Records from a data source
□ □ □ □
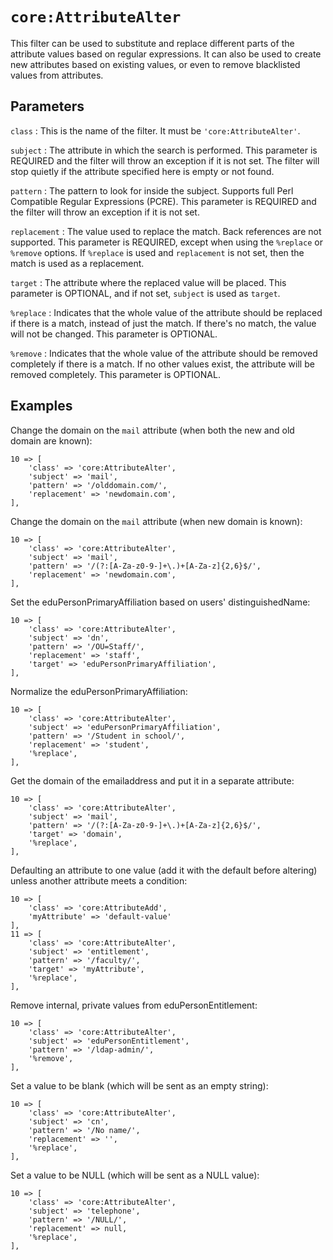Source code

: `core:AttributeAlter`
==========

This filter can be used to substitute and replace different parts of the attribute values based on regular expressions.
It can also be used to create new attributes based on existing values, or even to remove blacklisted values from
attributes.

Parameters
----------

`class`
:   This is the name of the filter.
    It must be `'core:AttributeAlter'`.

`subject`
:   The attribute in which the search is performed.
    This parameter is REQUIRED and the filter will throw an exception if it is not set. The filter will
    stop quietly if the attribute specified here is empty or not found.
    
`pattern`
:   The pattern to look for inside the subject. Supports full Perl Compatible Regular Expressions (PCRE).
    This parameter is REQUIRED and the filter will throw an exception if it is not set.
    
`replacement`
:   The value used to replace the match. Back references are not supported.
    This parameter is REQUIRED, except when using the `%replace` or `%remove` options. If `%replace` is used and
    `replacement` is not set, then the match is used as a replacement.
    
`target`
:   The attribute where the replaced value will be placed.
    This parameter is OPTIONAL, and if not set, `subject` is used as `target`.

`%replace`
:   Indicates that the whole value of the attribute should be replaced if there is a match,
    instead of just the match. If there's no match, the value will not be changed. This parameter is OPTIONAL.

`%remove`
:   Indicates that the whole value of the attribute should be removed completely if there is a match.
    If no other values exist, the attribute will be removed completely.
    This parameter is OPTIONAL.
    
Examples
--------

Change the domain on the `mail` attribute (when both the new and old domain are known):

    10 => [
        'class' => 'core:AttributeAlter',
        'subject' => 'mail',
        'pattern' => '/olddomain.com/',
        'replacement' => 'newdomain.com',
    ],

Change the domain on the `mail` attribute (when new domain is known):

    10 => [
        'class' => 'core:AttributeAlter',
        'subject' => 'mail',
        'pattern' => '/(?:[A-Za-z0-9-]+\.)+[A-Za-z]{2,6}$/',
        'replacement' => 'newdomain.com',
    ],
    
Set the eduPersonPrimaryAffiliation based on users' distinguishedName:

    10 => [
        'class' => 'core:AttributeAlter',
        'subject' => 'dn',
        'pattern' => '/OU=Staff/',
        'replacement' => 'staff',
        'target' => 'eduPersonPrimaryAffiliation',
    ],
    
Normalize the eduPersonPrimaryAffiliation:

    10 => [
        'class' => 'core:AttributeAlter',
        'subject' => 'eduPersonPrimaryAffiliation',
        'pattern' => '/Student in school/',
        'replacement' => 'student',
        '%replace',
    ],
    
Get the domain of the emailaddress and put it in a separate attribute:

    10 => [
        'class' => 'core:AttributeAlter',
        'subject' => 'mail',
        'pattern' => '/(?:[A-Za-z0-9-]+\.)+[A-Za-z]{2,6}$/',
        'target' => 'domain',
        '%replace',
    ],

Defaulting an attribute to one value (add it with the default before altering)
unless another attribute meets a condition:

    10 => [
        'class' => 'core:AttributeAdd',
        'myAttribute' => 'default-value'
    ],
    11 => [
        'class' => 'core:AttributeAlter',
        'subject' => 'entitlement',
        'pattern' => '/faculty/',
        'target' => 'myAttribute',
        '%replace',
    ],
 
Remove internal, private values from eduPersonEntitlement:

    10 => [
        'class' => 'core:AttributeAlter',
        'subject' => 'eduPersonEntitlement',
        'pattern' => '/ldap-admin/',
        '%remove',
    ],

Set a value to be blank (which will be sent as an empty string):

    10 => [
        'class' => 'core:AttributeAlter',
        'subject' => 'cn',
        'pattern' => '/No name/',
        'replacement' => '',
        '%replace',
    ],

Set a value to be NULL (which will be sent as a NULL value):

    10 => [
        'class' => 'core:AttributeAlter',
        'subject' => 'telephone',
        'pattern' => '/NULL/',
        'replacement' => null,
        '%replace',
    ],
□ □ □ □
Task objective:
The expected output is every record above, copied exactly, without pictures.

Task answer:
Source code

: `core:AttributeAlter`
==========

This filter can be used to substitute and replace different parts of the attribute values based on regular expressions.
It can also be used to create new attributes based on existing values, or even to remove blacklisted values from
attributes.

Parameters
----------

`class`
:   This is the name of the filter.
    It must be `'core:AttributeAlter'`.

`subject`
:   The attribute in which the search is performed.
    This parameter is REQUIRED and the filter will throw an exception if it is not set. The filter will
    stop quietly if the attribute specified here is empty or not found.
    
`pattern`
:   The pattern to look for inside the subject. Supports full Perl Compatible Regular Expressions (PCRE).
    This parameter is REQUIRED and the filter will throw an exception if it is not set.
    
`replacement`
:   The value used to replace the match. Back references are not supported.
    This parameter is REQUIRED, except when using the `%replace` or `%remove` options. If `%replace` is used and
    `replacement` is not set, then the match is used as a replacement.
    
`target`
:   The attribute where the replaced value will be placed.
    This parameter is OPTIONAL, and if not set, `subject` is used as `target`.

`%replace`
:   Indicates that the whole value of the attribute should be replaced if there is a match,
    instead of just the match. If there's no match, the value will not be changed. This parameter is OPTIONAL.

`%remove`
:   Indicates that the whole value of the attribute should be removed completely if there is a match.
    If no other values exist, the attribute will be removed completely.
    This parameter is OPTIONAL.
    
Examples
--------

Change the domain on the `mail` attribute (when both the new and old domain are known):

    10 => [
        'class' => 'core:AttributeAlter',
        'subject' => 'mail',
        'pattern' => '/olddomain.com/',
        'replacement' => 'newdomain.com',
    ],

Change the domain on the `mail` attribute (when new domain is known):

    10 => [
        'class' => 'core:AttributeAlter',
        'subject' => 'mail',
        'pattern' => '/(?:[A-Za-z0-9-]+\.)+[A-Za-z]{2,6}$/',
        'replacement' => 'newdomain.com',
    ],
    
Set the eduPersonPrimaryAffiliation based on users' distinguishedName:

    10 => [
        'class' => 'core:AttributeAlter',
        'subject' => 'dn',
        'pattern' => '/OU=Staff/',
        'replacement' => 'staff',
        'target' => 'eduPersonPrimaryAffiliation',
    ],
    
Normalize the eduPersonPrimaryAffiliation:

    10 => [
        'class' => 'core:AttributeAlter',
        'subject' => 'eduPersonPrimaryAffiliation',
        'pattern' => '/Student in school/',
        'replacement' => 'student',
        '%replace',
    ],
    
Get the domain of the emailaddress and put it in a separate attribute:

    10 => [
        'class' => 'core:AttributeAlter',
        'subject' => 'mail',
        'pattern' => '/(?:[A-Za-z0-9-]+\.)+[A-Za-z]{2,6}$/',
        'target' => 'domain',
        '%replace',
    ],

Defaulting an attribute to one value (add it with the default before altering)
unless another attribute meets a condition:

    10 => [
        'class' => 'core:AttributeAdd',
        'myAttribute' => 'default-value'
    ],
    11 => [
        'class' => 'core:AttributeAlter',
        'subject' => 'entitlement',
        'pattern' => '/faculty/',
        'target' => 'myAttribute',
        '%replace',
    ],
 
Remove internal, private values from eduPersonEntitlement:

    10 => [
        'class' => 'core:AttributeAlter',
        'subject' => 'eduPersonEntitlement',
        'pattern' => '/ldap-admin/',
        '%remove',
    ],

Set a value to be blank (which will be sent as an empty string):

    10 => [
        'class' => 'core:AttributeAlter',
        'subject' => 'cn',
        'pattern' => '/No name/',
        'replacement' => '',
        '%replace',
    ],

Set a value to be NULL (which will be sent as a NULL value):

    10 => [
        'class' => 'core:AttributeAlter',
        'subject' => 'telephone',
        'pattern' => '/NULL/',
        'replacement' => null,
        '%replace',
    ],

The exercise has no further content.